Il passa les années de la " normalisation " soviétique (1970-1989) contre laquelle se battait l'écrivain Vaclav Havel à étudier le fonctionnement du capitalisme dans des instituts d'économie à Prague. En 1990-1991, avec sa vision claire des réformes à mener, il impose son programme axé sur une privatisation de masse par la méthode des " coupons " . Mais la conception partisane du " tout-économique " de Vaclav Klaus entre rapidement en conflit avec les projets nourris par Vaclav Havel d'une société civile ouverte et d'un Etat de droit fort et respecté.
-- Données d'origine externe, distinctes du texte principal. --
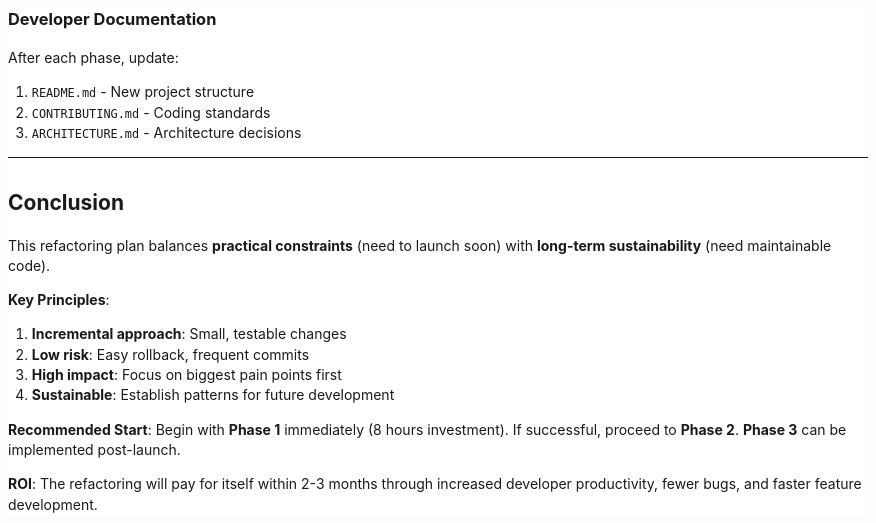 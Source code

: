 ### Developer Documentation

After each phase, update:
1. `README.md` - New project structure
2. `CONTRIBUTING.md` - Coding standards
3. `ARCHITECTURE.md` - Architecture decisions

---

## Conclusion

This refactoring plan balances **practical constraints** (need to launch soon) with **long-term sustainability** (need maintainable code).

**Key Principles**:
1. **Incremental approach**: Small, testable changes
2. **Low risk**: Easy rollback, frequent commits
3. **High impact**: Focus on biggest pain points first
4. **Sustainable**: Establish patterns for future development

**Recommended Start**: Begin with **Phase 1** immediately (8 hours investment). If successful, proceed to **Phase 2**. **Phase 3** can be implemented post-launch.

**ROI**: The refactoring will pay for itself within 2-3 months through increased developer productivity, fewer bugs, and faster feature development.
A la tête de son Parti démocratique civique (ODS), très structuré, Vaclav Klaus remporte les élections législatives de juin 1992. Il s'entend avec l'homme fort slovaque, Vladimir Meciar, pour scinder la Tchécoslovaquie en deux Etats indépendants. Les premiers avertissements électoraux sérieux interviennent en 1996 : les législatives de juin font perdre la majorité à la coalition gouvernementale et des voix s'élèvent, parmi ses alliés, contre les manières autoritaires du premier ministre.
Chevelure et moustache grisonnantes après huit ans de pouvoir, Vaclav Klaus, aujourd'hui sur le départ, n'a cependant pas dit son dernier mot : face à un éventuel gouvernement à dominante sociale-démocrate, il pourrait être un redoutable chef d'opposition.